Leave the pictures out and give every entry again exactly.

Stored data
........

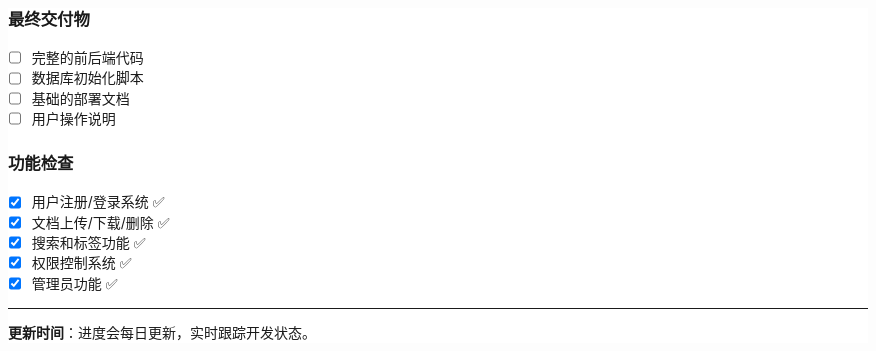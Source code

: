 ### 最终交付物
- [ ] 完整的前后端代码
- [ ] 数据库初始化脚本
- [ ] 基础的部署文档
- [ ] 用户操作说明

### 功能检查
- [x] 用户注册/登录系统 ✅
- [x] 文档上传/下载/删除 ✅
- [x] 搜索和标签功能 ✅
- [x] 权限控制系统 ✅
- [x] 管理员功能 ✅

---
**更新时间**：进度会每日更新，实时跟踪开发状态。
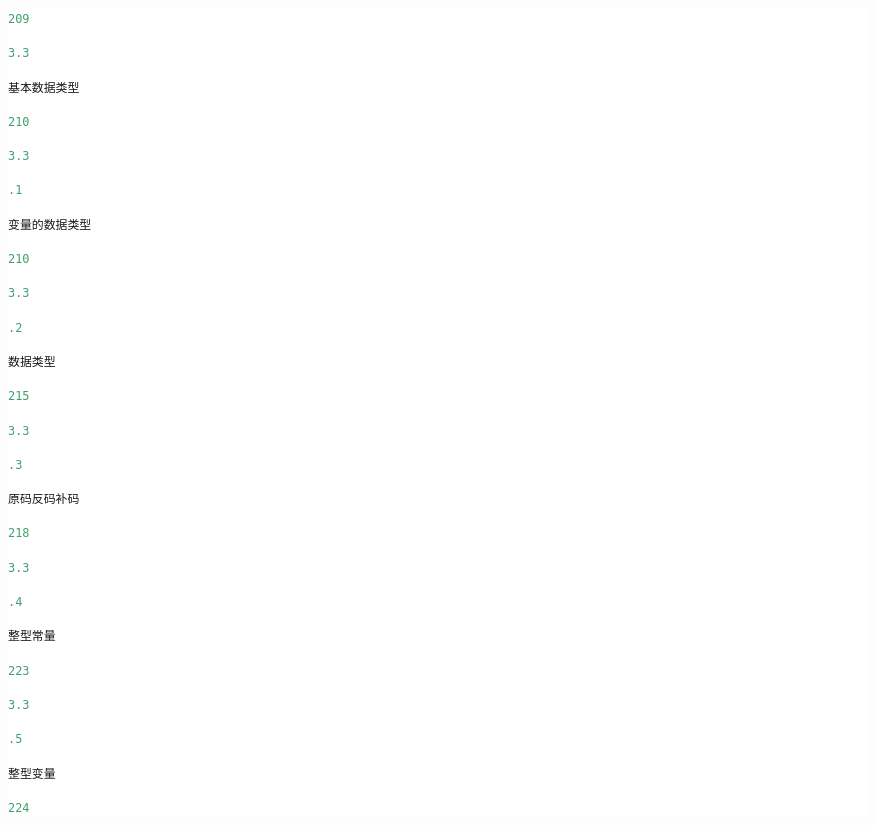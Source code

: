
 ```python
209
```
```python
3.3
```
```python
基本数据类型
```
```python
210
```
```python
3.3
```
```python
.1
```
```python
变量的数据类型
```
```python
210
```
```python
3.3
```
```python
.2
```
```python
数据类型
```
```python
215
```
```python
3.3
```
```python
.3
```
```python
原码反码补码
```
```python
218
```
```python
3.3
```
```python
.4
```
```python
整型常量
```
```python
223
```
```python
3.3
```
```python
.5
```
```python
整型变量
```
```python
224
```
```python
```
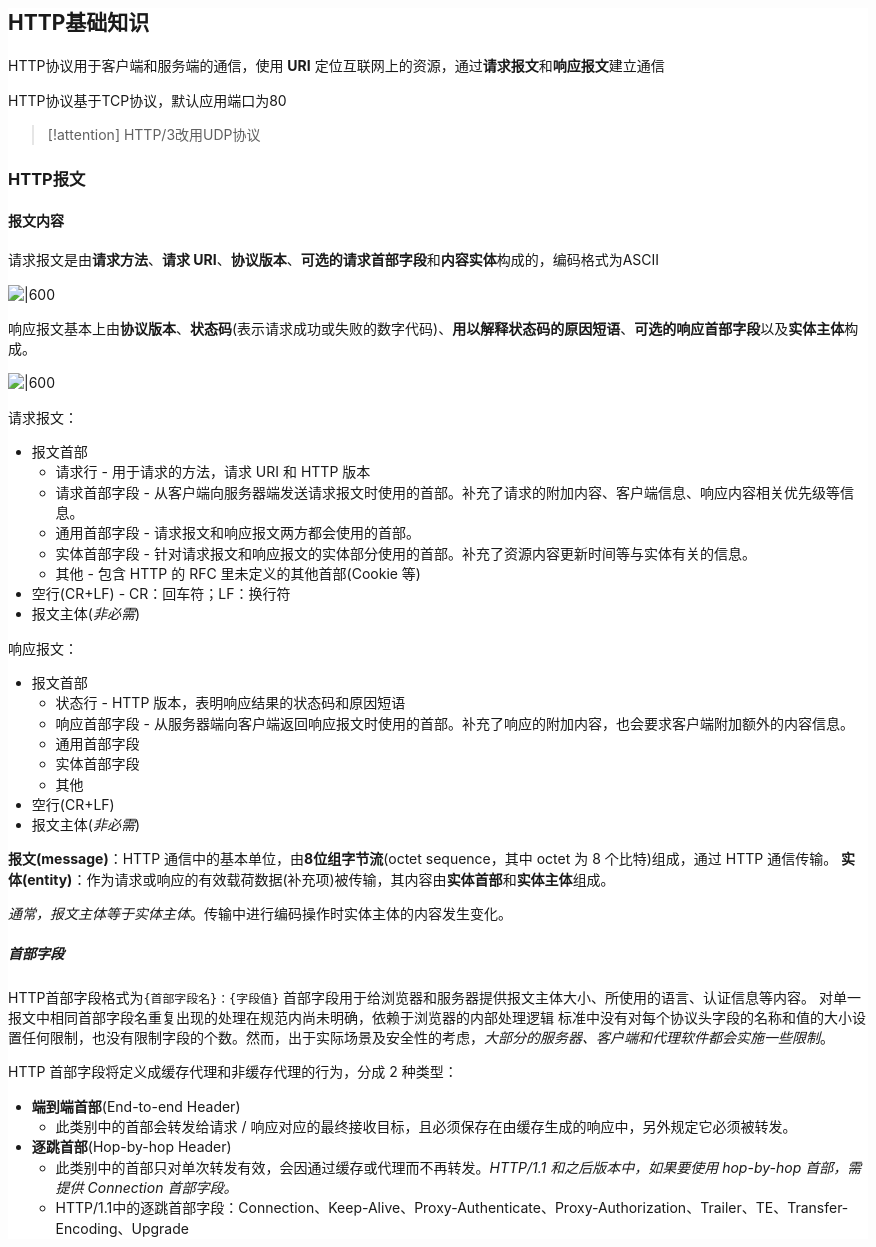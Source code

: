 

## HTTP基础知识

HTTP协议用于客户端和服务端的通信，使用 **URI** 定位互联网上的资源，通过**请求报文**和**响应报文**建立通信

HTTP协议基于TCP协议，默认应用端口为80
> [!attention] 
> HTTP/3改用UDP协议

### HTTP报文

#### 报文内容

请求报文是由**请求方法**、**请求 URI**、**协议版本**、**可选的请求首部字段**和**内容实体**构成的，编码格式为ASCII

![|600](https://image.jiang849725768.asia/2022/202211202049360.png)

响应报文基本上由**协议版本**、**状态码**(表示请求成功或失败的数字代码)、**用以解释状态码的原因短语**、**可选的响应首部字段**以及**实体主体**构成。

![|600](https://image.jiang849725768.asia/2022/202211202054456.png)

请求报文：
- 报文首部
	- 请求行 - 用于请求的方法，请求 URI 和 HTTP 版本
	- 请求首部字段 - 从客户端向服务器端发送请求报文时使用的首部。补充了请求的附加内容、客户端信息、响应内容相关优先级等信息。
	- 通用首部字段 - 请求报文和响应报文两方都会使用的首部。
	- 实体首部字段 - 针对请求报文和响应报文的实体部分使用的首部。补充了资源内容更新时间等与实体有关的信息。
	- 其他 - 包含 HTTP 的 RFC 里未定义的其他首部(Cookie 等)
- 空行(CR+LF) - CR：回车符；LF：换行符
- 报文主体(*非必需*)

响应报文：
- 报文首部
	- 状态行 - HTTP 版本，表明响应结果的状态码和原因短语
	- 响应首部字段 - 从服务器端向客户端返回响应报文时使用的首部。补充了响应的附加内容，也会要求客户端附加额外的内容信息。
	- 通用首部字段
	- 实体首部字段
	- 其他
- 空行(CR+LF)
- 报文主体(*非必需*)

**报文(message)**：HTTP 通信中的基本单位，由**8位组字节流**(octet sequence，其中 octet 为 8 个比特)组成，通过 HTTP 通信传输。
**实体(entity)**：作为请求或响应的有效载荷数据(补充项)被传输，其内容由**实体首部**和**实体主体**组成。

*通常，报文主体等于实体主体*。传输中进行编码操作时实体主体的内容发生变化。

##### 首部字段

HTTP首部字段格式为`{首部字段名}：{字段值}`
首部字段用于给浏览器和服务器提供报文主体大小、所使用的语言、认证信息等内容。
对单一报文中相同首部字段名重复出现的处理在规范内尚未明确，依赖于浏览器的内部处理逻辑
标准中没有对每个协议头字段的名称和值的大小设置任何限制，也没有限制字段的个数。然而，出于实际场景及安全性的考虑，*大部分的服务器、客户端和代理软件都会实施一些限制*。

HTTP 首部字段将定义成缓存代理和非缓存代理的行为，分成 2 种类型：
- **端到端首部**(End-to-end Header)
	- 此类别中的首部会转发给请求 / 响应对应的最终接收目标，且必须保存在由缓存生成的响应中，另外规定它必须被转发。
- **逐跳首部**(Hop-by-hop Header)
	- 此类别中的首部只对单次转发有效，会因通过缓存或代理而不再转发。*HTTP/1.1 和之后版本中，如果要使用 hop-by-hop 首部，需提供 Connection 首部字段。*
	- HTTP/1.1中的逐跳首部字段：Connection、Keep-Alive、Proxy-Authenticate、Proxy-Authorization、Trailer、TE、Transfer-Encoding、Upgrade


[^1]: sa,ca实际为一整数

........

# Exercise result
Source code

: ### 最终交付物
- [ ] 完整的前后端代码
- [ ] 数据库初始化脚本
- [ ] 基础的部署文档
- [ ] 用户操作说明

### 功能检查
- [x] 用户注册/登录系统 ✅
- [x] 文档上传/下载/删除 ✅
- [x] 搜索和标签功能 ✅
- [x] 权限控制系统 ✅
- [x] 管理员功能 ✅

---
**更新时间**：进度会每日更新，实时跟踪开发状态。
Source code

:
 ```python
209
```
```python
3.3
```
```python
基本数据类型
```
```python
210
```
```python
3.3
```
```python
.1
```
```python
变量的数据类型
```
```python
210
```
```python
3.3
```
```python
.2
```
```python
数据类型
```
```python
215
```
```python
3.3
```
```python
.3
```
```python
原码反码补码
```
```python
218
```
```python
3.3
```
```python
.4
```
```python
整型常量
```
```python
223
```
```python
3.3
```
```python
.5
```
```python
整型变量
```
```python
224
```
```python
```
Source code

: 

## HTTP基础知识

HTTP协议用于客户端和服务端的通信，使用 **URI** 定位互联网上的资源，通过**请求报文**和**响应报文**建立通信

HTTP协议基于TCP协议，默认应用端口为80
> [!attention] 
> HTTP/3改用UDP协议

### HTTP报文

#### 报文内容

请求报文是由**请求方法**、**请求 URI**、**协议版本**、**可选的请求首部字段**和**内容实体**构成的，编码格式为ASCII

![|600](https://image.jiang849725768.asia/2022/202211202049360.png)

响应报文基本上由**协议版本**、**状态码**(表示请求成功或失败的数字代码)、**用以解释状态码的原因短语**、**可选的响应首部字段**以及**实体主体**构成。

![|600](https://image.jiang849725768.asia/2022/202211202054456.png)

请求报文：
- 报文首部
	- 请求行 - 用于请求的方法，请求 URI 和 HTTP 版本
	- 请求首部字段 - 从客户端向服务器端发送请求报文时使用的首部。补充了请求的附加内容、客户端信息、响应内容相关优先级等信息。
	- 通用首部字段 - 请求报文和响应报文两方都会使用的首部。
	- 实体首部字段 - 针对请求报文和响应报文的实体部分使用的首部。补充了资源内容更新时间等与实体有关的信息。
	- 其他 - 包含 HTTP 的 RFC 里未定义的其他首部(Cookie 等)
- 空行(CR+LF) - CR：回车符；LF：换行符
- 报文主体(*非必需*)

响应报文：
- 报文首部
	- 状态行 - HTTP 版本，表明响应结果的状态码和原因短语
	- 响应首部字段 - 从服务器端向客户端返回响应报文时使用的首部。补充了响应的附加内容，也会要求客户端附加额外的内容信息。
	- 通用首部字段
	- 实体首部字段
	- 其他
- 空行(CR+LF)
- 报文主体(*非必需*)

**报文(message)**：HTTP 通信中的基本单位，由**8位组字节流**(octet sequence，其中 octet 为 8 个比特)组成，通过 HTTP 通信传输。
**实体(entity)**：作为请求或响应的有效载荷数据(补充项)被传输，其内容由**实体首部**和**实体主体**组成。

*通常，报文主体等于实体主体*。传输中进行编码操作时实体主体的内容发生变化。

##### 首部字段

HTTP首部字段格式为`{首部字段名}：{字段值}`
首部字段用于给浏览器和服务器提供报文主体大小、所使用的语言、认证信息等内容。
对单一报文中相同首部字段名重复出现的处理在规范内尚未明确，依赖于浏览器的内部处理逻辑
标准中没有对每个协议头字段的名称和值的大小设置任何限制，也没有限制字段的个数。然而，出于实际场景及安全性的考虑，*大部分的服务器、客户端和代理软件都会实施一些限制*。

HTTP 首部字段将定义成缓存代理和非缓存代理的行为，分成 2 种类型：
- **端到端首部**(End-to-end Header)
	- 此类别中的首部会转发给请求 / 响应对应的最终接收目标，且必须保存在由缓存生成的响应中，另外规定它必须被转发。
- **逐跳首部**(Hop-by-hop Header)
	- 此类别中的首部只对单次转发有效，会因通过缓存或代理而不再转发。*HTTP/1.1 和之后版本中，如果要使用 hop-by-hop 首部，需提供 Connection 首部字段。*
	- HTTP/1.1中的逐跳首部字段：Connection、Keep-Alive、Proxy-Authenticate、Proxy-Authorization、Trailer、TE、Transfer-Encoding、Upgrade


[^1]: sa,ca实际为一整数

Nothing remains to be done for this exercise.